Créer du bien-être virtuel depuis son salon

Simon Gallo au travail chez lui. Crédit : S. Gallo (EPFL)

Simon Gallo au travail chez lui. Crédit : S. Gallo (EPFL)

Le 12 mars 2020, le campus de l’EPFL fermait en raison des restrictions dues au Covid-19. Simon Gallo, postdoctorant au Brain Mind Institute de l’EPFL et cofondateur de la start-up robotique Metaphysiks Engineering, s’est retrouvé confiné chez lui avec un prototype nécessitant une mise à niveau. Des échéances commerciales approchant, Gallo a compris qu’il allait devoir s’adonner aux sciences expérimentales... depuis chez lui !

Créée en 2019, la start-up Metaphysiks Engineering est issue d’une coopération entre le Laboratoire de neurosciences cognitives d’Olaf Blanke et le laboratoire de systèmes robotiques de Hannes Bleuler, appartenant tous deux à l’EPFL. La société développe des dispositifs « tactiles » en silicone permettant de stimuler le sens du toucher à travers des vibrations, mais aussi des changements de pression et de température.

Les premiers dispositifs produits par Metaphysiks Engineering ont été des semelles tactiles à insérer dans les chaussures pour faciliter la relaxation et la méditation. Cette invention se décline en un vaste éventail d’usages allant de l’aide à l’endormissement jusqu’à l’accompagnement de patients en réhabilitation post-AVC. Ces semelles ont connu un réel succès, et des perspectives de commercialisation se sont profilées à l’horizon.

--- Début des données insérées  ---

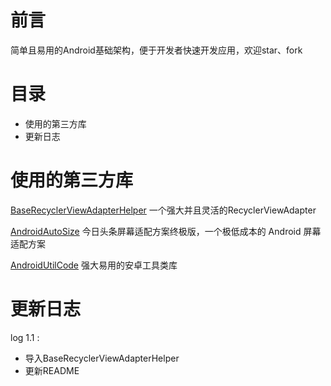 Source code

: # 前言
简单且易用的Android基础架构，便于开发者快速开发应用，欢迎star、fork
# 目录
- 使用的第三方库
- 更新日志

# 使用的第三方库
[BaseRecyclerViewAdapterHelper](https://github.com/CymChad/BaseRecyclerViewAdapterHelper) 一个强大并且灵活的RecyclerViewAdapter

[AndroidAutoSize](https://github.com/JessYanCoding/AndroidAutoSize) 今日头条屏幕适配方案终极版，一个极低成本的 Android 屏幕适配方案

[AndroidUtilCode](https://github.com/Blankj/AndroidUtilCode) 强大易用的安卓工具类库

# 更新日志
log 1.1 :
- 导入BaseRecyclerViewAdapterHelper
- 更新README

Mais c’est alors que la Suisse a été touchée par le Covid-19 et que le campus de l’EPFL s’est retrouvé confiné. Plus d’accès aux laboratoires, ni aux équipements, ni aux matériaux. Simon Gallo, cofondateur de Metaphysiks Engineering et postdoctorant au laboratoire d’Olaf Blanke, s’est dit qu’il lui fallait s’adapter et, dans le plus pur esprit de l’EPFL, innover... Notre interview.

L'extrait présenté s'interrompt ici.